Martin U Waltz: Streets Of Berlin

Urbanes Leben zu erfassen und abzubilden – das finde ich spannend.
— Martin U Waltz

In diesem Interview spreche ich mit dem Berliner Fotografen Martin U Waltz über seine Faszination, das urbane Leben abzubilden. Ursprünglich aus Heidelberg, lebt er seit 1984 in der Hauptstadt. Für seine Bilder hat Martin zahlreiche internationale Auszeichnungen erhalten. Seine Leidenschaft gehört der Street Photography: „Was mich antreibt ist, das menschliche Leben auf eine fotografische Art abzubilden. So wie es sich darstellt – in seinen Höhen und Tiefen.“

Streetfotograf Martin U Waltz

Zur Fotografie ist Martin durch seinen Vater gekommen. „Es ging ganz früh los“, erzählt er: „Mein Vater war ein begeisterter Fotoamateur und hat mir früh die Grundlagen von Bildkomposition beigebracht und mir gezeigt, wie man Filme entwickelt.
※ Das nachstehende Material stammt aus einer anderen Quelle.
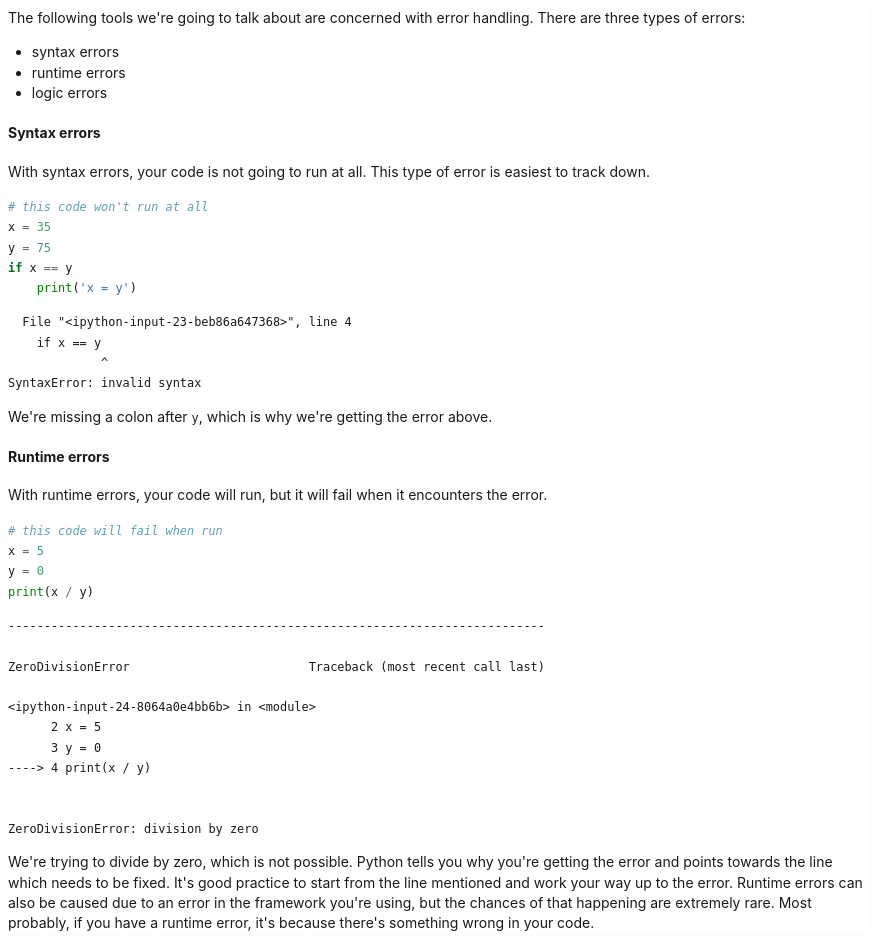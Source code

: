 The following tools we're going to talk about are concerned with error handling. There are three types of errors:
- syntax errors
- runtime errors
- logic errors



#### Syntax errors
With syntax errors, your code is not going to run at all. This type of error is easiest to track down.


```python
# this code won't run at all
x = 35
y = 75
if x == y
    print('x = y')
```


      File "<ipython-input-23-beb86a647368>", line 4
        if x == y
                 ^
    SyntaxError: invalid syntax



We're missing a colon after `y`, which is why we're getting the error above.

#### Runtime errors
With runtime errors, your code will run, but it will fail when it encounters the error.


```python
# this code will fail when run
x = 5
y = 0
print(x / y)
```


    ---------------------------------------------------------------------------

    ZeroDivisionError                         Traceback (most recent call last)

    <ipython-input-24-8064a0e4bb6b> in <module>
          2 x = 5
          3 y = 0
    ----> 4 print(x / y)
    

    ZeroDivisionError: division by zero


We're trying to divide by zero, which is not possible. Python tells you why you're getting the error and points towards the line which needs to be fixed. It's good practice to start from the line mentioned and work your way up to the error. Runtime errors can also be caused due to an error in the framework you're using, but the chances of that happening are extremely rare. Most probably, if you have a runtime error, it's because there's something wrong in your code.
Ich hatte meine eigene Dunkelkammer.“ Heute arbeit Martin zwar auch als editorialer Fotograf für Unternehmen: „Die Street Photography ist aber das Genre, das mich neben der Portraitfotografie am meisten interessiert. Urbanes Leben zu erfassen und abzubilden – das finde ich spannend.“ Die Kamera hat Martin immer dabei. „Wenn ich irgendwo hingehe, achte ich darauf, vorher und nachher etwas Luft zu lassen, um zu fotografieren“, sagt er: „Das ist die Regelmäßigkeit, die ich brauche, um im Training zu bleiben.“

An Berlin schätzt Martin die Vielseitigkeit: „Einerseits gibt es sehr schicke Viertel mit gut sanierten Gebäuden. Andererseits gibt es auch heruntergekommene Ecken. Architektonisch bietet Berlin einen unheimlich abwechslungsreichen Mix. „Menschliches Leben in der Stadt: Das ist oft ja recht skurril, wenn man sich die Zeit nimmt, genauer hinzuschauen. Fotografie ist eine Form, das auszudrücken.“ Ich wohne in Mitte. In meiner Straße gibt es Gebäude aus dem 19. Jahrhundert, aus der Nazi-Zeit, aus dem Sozialismus und aus der Zeit nach der Wiedervereinigung – alles bunt gemischt. Genau diese Mischung ist es, die Berlin so reizvoll macht. Außerdem ist Berlin eine polyzentrische Stadt, alles verteilt sich. In jedem Viertel gibt es interessante Dinge zum Fotografieren.“ Fotografie ist über die Jahre zu einem elementaren Begleiter in Martins Leben geworden. „Für mich ist es eine künstlerisch-kreative Auseinandersetzung mit dem, was menschliches Leben in der Stadt ausmacht. Das ist oft ja recht skurril, wenn man sich die Zeit nimmt, genauer hinzuschauen. Fotografie ist eine Form, das auszudrücken“, erklärt er, was ihn am Bildermachen fasziniert.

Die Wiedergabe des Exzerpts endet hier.